_TASK GOAL_
Work out how many lines in the data hold the string "organisation". Reply with only that number.

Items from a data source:
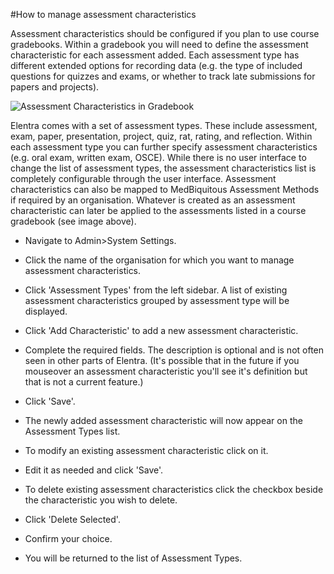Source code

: #How to manage assessment characteristics

Assessment characteristics should be configured if you plan to use course gradebooks. Within a gradebook you will need to define the assessment characteristic for each assessment added. Each assessment type has different extended options for recording data (e.g. the type of included questions for quizzes and exams, or whether to track late submissions for papers and projects).  

![Assessment Characteristics in Gradebook](/img/assessment-evaluation/assessment-characteristics-gradebookdisplay-me1.11.png)

Elentra comes with a set of assessment types.  These include assessment, exam, paper, presentation, project, quiz, rat, rating, and reflection.  Within each assessment type you can further specify assessment characteristics (e.g. oral exam, written exam, OSCE).  While there is no user interface to change the list of assessment types, the assessment characteristics list is completely configurable through the user interface.  Assessment characteristics can also be mapped to MedBiquitous Assessment Methods if required by an organisation. Whatever is created as an assessment characteristic can later be applied to the assessments listed in a course gradebook (see image above).

* Navigate to Admin>System Settings.
* Click the name of the organisation for which you want to manage assessment characteristics.
* Click 'Assessment Types' from the left sidebar.  A list of existing assessment characteristics grouped by assessment type will be displayed.
* Click 'Add Characteristic' to add a new assessment characteristic.
* Complete the required fields.  The description is optional and is not often seen in other parts of Elentra.  (It's possible that in the future if you mouseover an assessment characteristic you'll see it's definition but that is not a current feature.)
* Click 'Save'.
* The newly added assessment characteristic will now appear on the Assessment Types list.

* To modify an existing assessment characteristic click on it.
* Edit it as needed and click 'Save'.

* To delete existing assessment characteristics click the checkbox beside the characteristic you wish to delete.
* Click 'Delete Selected'.
* Confirm your choice.
* You will be returned to the list of Assessment Types.
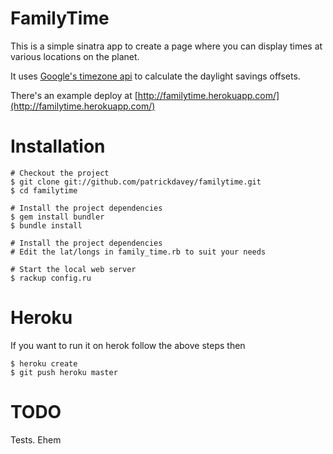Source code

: FamilyTime
==========

This is a simple sinatra app to create a page where you can
display times at various locations on the planet.

It uses [Google's timezone api](https://developers.google.com/maps/documentation/timezone/) to calculate the daylight savings offsets.

There's an example deploy at [http://familytime.herokuapp.com/](http://familytime.herokuapp.com/)

Installation
============

    # Checkout the project 
    $ git clone git://github.com/patrickdavey/familytime.git
    $ cd familytime
    
    # Install the project dependencies
    $ gem install bundler
    $ bundle install
    
    # Install the project dependencies
    # Edit the lat/longs in family_time.rb to suit your needs

    # Start the local web server
    $ rackup config.ru

Heroku
======

If you want to run it on herok follow the above steps then

    $ heroku create
    $ git push heroku master

TODO
====

Tests.  Ehem

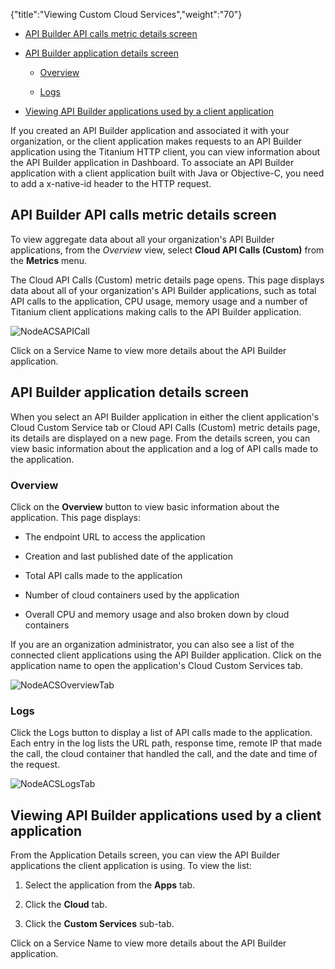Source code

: {"title":"Viewing Custom Cloud Services","weight":"70"} 

*   [API Builder API calls metric details screen](#APIBuilderAPIcallsmetricdetailsscreen)
    
*   [API Builder application details screen](#APIBuilderapplicationdetailsscreen)
    
    *   [Overview](#Overview)
        
    *   [Logs](#Logs)
        
*   [Viewing API Builder applications used by a client application](#ViewingAPIBuilderapplicationsusedbyaclientapplication)
    

If you created an API Builder application and associated it with your organization, or the client application makes requests to an API Builder application using the Titanium HTTP client, you can view information about the API Builder application in Dashboard. To associate an API Builder application with a client application built with Java or Objective-C, you need to add a x-native-id header to the HTTP request.

## API Builder API calls metric details screen

To view aggregate data about all your organization's API Builder applications, from the _Overview_ view, select **Cloud API Calls (Custom)** from the **Metrics** menu.

The Cloud API Calls (Custom) metric details page opens. This page displays data about all of your organization's API Builder applications, such as total API calls to the application, CPU usage, memory usage and a number of Titanium client applications making calls to the API Builder application.

![NodeACSAPICall](/Images/appc/download/attachments/43298788/NodeACSAPICall.png)

Click on a Service Name to view more details about the API Builder application.

## API Builder application details screen

When you select an API Builder application in either the client application's Cloud Custom Service tab or Cloud API Calls (Custom) metric details page, its details are displayed on a new page. From the details screen, you can view basic information about the application and a log of API calls made to the application.

### Overview

Click on the **Overview** button to view basic information about the application. This page displays:

*   The endpoint URL to access the application
    
*   Creation and last published date of the application
    
*   Total API calls made to the application
    
*   Number of cloud containers used by the application
    
*   Overall CPU and memory usage and also broken down by cloud containers
    

If you are an organization administrator, you can also see a list of the connected client applications using the API Builder application. Click on the application name to open the application's Cloud Custom Services tab.

![NodeACSOverviewTab](/Images/appc/download/attachments/43298788/NodeACSOverviewTab.png)

### Logs

Click the Logs button to display a list of API calls made to the application. Each entry in the log lists the URL path, response time, remote IP that made the call, the cloud container that handled the call, and the date and time of the request.

![NodeACSLogsTab](/Images/appc/download/attachments/43298788/NodeACSLogsTab.png)

## Viewing API Builder applications used by a client application

From the Application Details screen, you can view the API Builder applications the client application is using. To view the list:

1.  Select the application from the **Apps** tab.
    
2.  Click the **Cloud** tab.
    
3.  Click the **Custom Services** sub-tab.
    

Click on a Service Name to view more details about the API Builder application.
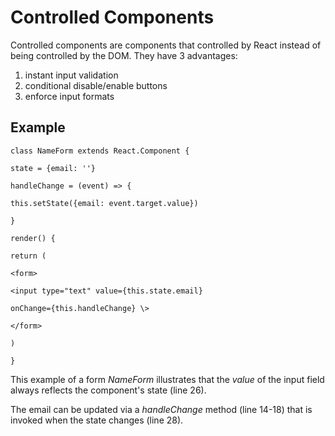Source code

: # Controlled Components
Controlled components are components that controlled by React instead of being controlled by the DOM. They have 3 advantages:

1. instant input validation
2. conditional disable/enable buttons
3. enforce input formats

## Example

`class NameForm extends React.Component {`

`state = {email: ''}`

`handleChange = (event) => {`

`this.setState({email: event.target.value})`

`}`

`render() {`

`return (`

`<form>`

`<input type="text" value={this.state.email}`

`onChange={this.handleChange} \>`

`</form>`

`)`

`}`

This example of a form _NameForm_ illustrates that the _value_ of the input field always reflects the component's state (line 26).

The email can be updated via a _handleChange_ method (line 14-18) that is invoked when the state changes (line 28).
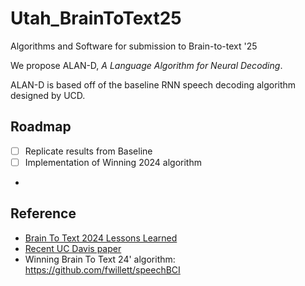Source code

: # Utah_BrainToText25
Algorithms and Software for submission to Brain-to-text '25

We propose ALAN-D, *A Language Algorithm for Neural Decoding*.

ALAN-D is based off of the baseline RNN speech decoding algorithm designed by UCD.


## Roadmap

- [ ] Replicate results from Baseline
- [ ] Implementation of Winning 2024 algorithm
- 


## Reference

- [Brain To Text 2024 Lessons Learned](./reference/BraintotextBenchmark24_LessonsLearned.pdf)
- [Recent UC Davis paper](./reference/Wairagkar_et_al-2025-Nature.pdf)
- Winning Brain To Text 24' algorithm: https://github.com/fwillett/speechBCI

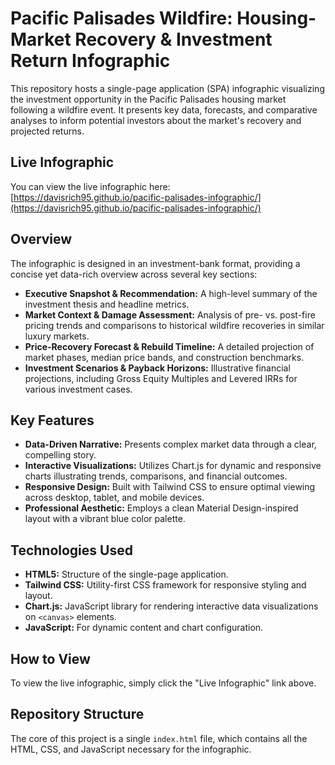 # Pacific Palisades Wildfire: Housing-Market Recovery & Investment Return Infographic

This repository hosts a single-page application (SPA) infographic visualizing the investment opportunity in the Pacific Palisades housing market following a wildfire event. It presents key data, forecasts, and comparative analyses to inform potential investors about the market's recovery and projected returns.

## Live Infographic

You can view the live infographic here:
[https://davisrich95.github.io/pacific-palisades-infographic/](https://davisrich95.github.io/pacific-palisades-infographic/)

## Overview

The infographic is designed in an investment-bank format, providing a concise yet data-rich overview across several key sections:

* **Executive Snapshot & Recommendation:** A high-level summary of the investment thesis and headline metrics.
* **Market Context & Damage Assessment:** Analysis of pre- vs. post-fire pricing trends and comparisons to historical wildfire recoveries in similar luxury markets.
* **Price-Recovery Forecast & Rebuild Timeline:** A detailed projection of market phases, median price bands, and construction benchmarks.
* **Investment Scenarios & Payback Horizons:** Illustrative financial projections, including Gross Equity Multiples and Levered IRRs for various investment cases.

## Key Features

* **Data-Driven Narrative:** Presents complex market data through a clear, compelling story.
* **Interactive Visualizations:** Utilizes Chart.js for dynamic and responsive charts illustrating trends, comparisons, and financial outcomes.
* **Responsive Design:** Built with Tailwind CSS to ensure optimal viewing across desktop, tablet, and mobile devices.
* **Professional Aesthetic:** Employs a clean Material Design-inspired layout with a vibrant blue color palette.

## Technologies Used

* **HTML5:** Structure of the single-page application.
* **Tailwind CSS:** Utility-first CSS framework for responsive styling and layout.
* **Chart.js:** JavaScript library for rendering interactive data visualizations on `<canvas>` elements.
* **JavaScript:** For dynamic content and chart configuration.

## How to View

To view the live infographic, simply click the "Live Infographic" link above.

## Repository Structure

The core of this project is a single `index.html` file, which contains all the HTML, CSS, and JavaScript necessary for the infographic.
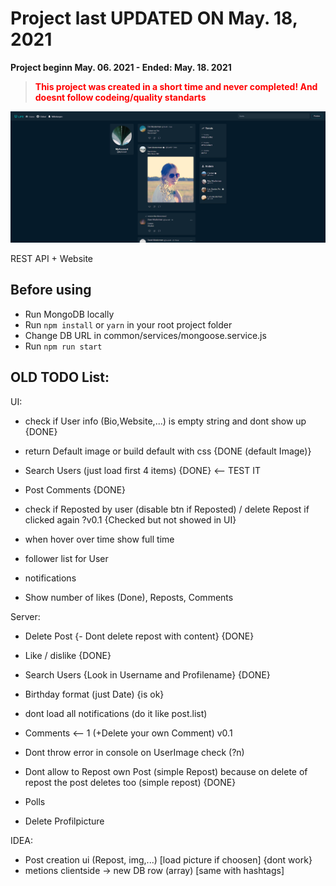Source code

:# Project last **UPDATED ON May. 18, 2021**

**Project beginn May. 06. 2021 - Ended: May. 18. 2021**

> <span style="color:red">**This project was created in a short time and never completed! And doesnt follow codeing/quality standarts**</span>

<img alt="Preview" src="TwitterClonePreview.PNG">

REST API + Website

## Before using
 - Run MongoDB locally
 - Run `npm install` or `yarn` in your root project folder
 - Change DB URL in common/services/mongoose.service.js
 - Run `npm run start`

## OLD TODO List:
UI:
- check if User info (Bio,Website,...) is empty string and dont show up {DONE}
- return Default image or build default with css {DONE (default Image)}
- Search Users (just load first 4 items) {DONE} <-- TEST IT
- Post Comments {DONE}
- check if Reposted by user (disable btn if Reposted) / delete Repost if clicked again ?v0.1 {Checked but not showed in UI}

- when hover over time show full time
- follower list for User
- notifications
- Show number of likes (Done), Reposts, Comments

Server:
- Delete Post {- Dont delete repost with content} {DONE}
- Like / dislike {DONE}
- Search Users {Look in Username and Profilename} {DONE}
- Birthday format (just Date) {is ok}

- dont load all notifications (do it like post.list)
- Comments <-- 1 (+Delete your own Comment) v0.1

- Dont throw error in console on UserImage check (?n)
- Dont allow to Repost own Post (simple Repost) because on delete of repost the post deletes too (simple repost) {DONE}
- Polls
- Delete Profilpicture

IDEA:
- Post creation ui (Repost, img,...) [load picture if choosen] {dont work}
- metions clientside -> new DB row (array) [same with hashtags]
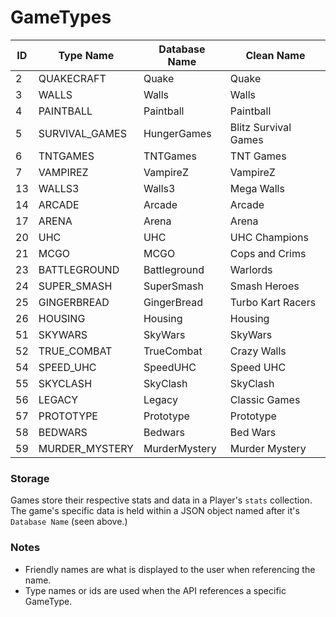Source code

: # GameTypes
| ID | Type Name      | Database Name | Clean Name           |
|----|----------------|---------------|----------------------|
| 2  | QUAKECRAFT     | Quake         | Quake                |
| 3  | WALLS          | Walls         | Walls                |
| 4  | PAINTBALL      | Paintball     | Paintball            |
| 5  | SURVIVAL_GAMES | HungerGames   | Blitz Survival Games |
| 6  | TNTGAMES       | TNTGames      | TNT Games            |
| 7  | VAMPIREZ       | VampireZ      | VampireZ             |
| 13 | WALLS3         | Walls3        | Mega Walls           |
| 14 | ARCADE         | Arcade        | Arcade               |
| 17 | ARENA          | Arena         | Arena                |
| 20 | UHC            | UHC           | UHC Champions        |
| 21 | MCGO           | MCGO          | Cops and Crims       |
| 23 | BATTLEGROUND   | Battleground  | Warlords             |
| 24 | SUPER_SMASH    | SuperSmash    | Smash Heroes         |
| 25 | GINGERBREAD    | GingerBread   | Turbo Kart Racers    |
| 26 | HOUSING        | Housing       | Housing              |
| 51 | SKYWARS        | SkyWars       | SkyWars              |
| 52 | TRUE_COMBAT    | TrueCombat    | Crazy Walls          |
| 54 | SPEED_UHC      | SpeedUHC      | Speed UHC            |
| 55 | SKYCLASH       | SkyClash      | SkyClash             |
| 56 | LEGACY         | Legacy        | Classic Games        |
| 57 | PROTOTYPE      | Prototype     | Prototype            |
| 58 | BEDWARS        | Bedwars       | Bed Wars             |
| 59 | MURDER_MYSTERY | MurderMystery | Murder Mystery       |

### Storage
Games store their respective stats and data in a Player's `stats` collection. The game's specific data is held within a JSON object named after it's `Database Name` (seen above.)

### Notes
* Friendly names are what is displayed to the user when referencing the name.
* Type names or ids are used when the API references a specific GameType.
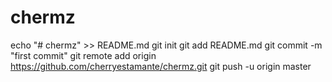 # chermz
echo "# chermz" >> README.md
  git init
  git add README.md
  git commit -m "first commit"
  git remote add origin https://github.com/cherryestamante/chermz.git
  git push -u origin master
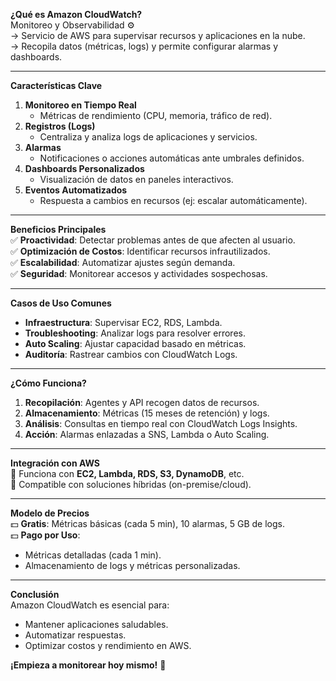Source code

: **¿Qué es Amazon CloudWatch?**  
Monitoreo y Observabilidad ⚙️  
→ Servicio de AWS para supervisar recursos y aplicaciones en la nube.  
→ Recopila datos (métricas, logs) y permite configurar alarmas y dashboards.  

---

**Características Clave**  
1. **Monitoreo en Tiempo Real**  
   - Métricas de rendimiento (CPU, memoria, tráfico de red).  
2. **Registros (Logs)**  
   - Centraliza y analiza logs de aplicaciones y servicios.  
3. **Alarmas**  
   - Notificaciones o acciones automáticas ante umbrales definidos.  
4. **Dashboards Personalizados**  
   - Visualización de datos en paneles interactivos.  
5. **Eventos Automatizados**  
   - Respuesta a cambios en recursos (ej: escalar automáticamente).  

---

**Beneficios Principales**  
✅ **Proactividad**: Detectar problemas antes de que afecten al usuario.  
✅ **Optimización de Costos**: Identificar recursos infrautilizados.  
✅ **Escalabilidad**: Automatizar ajustes según demanda.  
✅ **Seguridad**: Monitorear accesos y actividades sospechosas.  

---

**Casos de Uso Comunes**  
- **Infraestructura**: Supervisar EC2, RDS, Lambda.  
- **Troubleshooting**: Analizar logs para resolver errores.  
- **Auto Scaling**: Ajustar capacidad basado en métricas.  
- **Auditoría**: Rastrear cambios con CloudWatch Logs.  

---

**¿Cómo Funciona?**  
1. **Recopilación**: Agentes y API recogen datos de recursos.  
2. **Almacenamiento**: Métricas (15 meses de retención) y logs.  
3. **Análisis**: Consultas en tiempo real con CloudWatch Logs Insights.  
4. **Acción**: Alarmas enlazadas a SNS, Lambda o Auto Scaling.  

---

**Integración con AWS**  
🔗 Funciona con **EC2, Lambda, RDS, S3, DynamoDB**, etc.  
🔗 Compatible con soluciones híbridas (on-premise/cloud).  

---

**Modelo de Precios**  
💵 **Gratis**: Métricas básicas (cada 5 min), 10 alarmas, 5 GB de logs.  
💵 **Pago por Uso**:  
   - Métricas detalladas (cada 1 min).  
   - Almacenamiento de logs y métricas personalizadas.  

---

**Conclusión**  
Amazon CloudWatch es esencial para:  
- Mantener aplicaciones saludables.  
- Automatizar respuestas.  
- Optimizar costos y rendimiento en AWS.  

**¡Empieza a monitorear hoy mismo!** 🚀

_RESULT OF THE EXERCISE_
2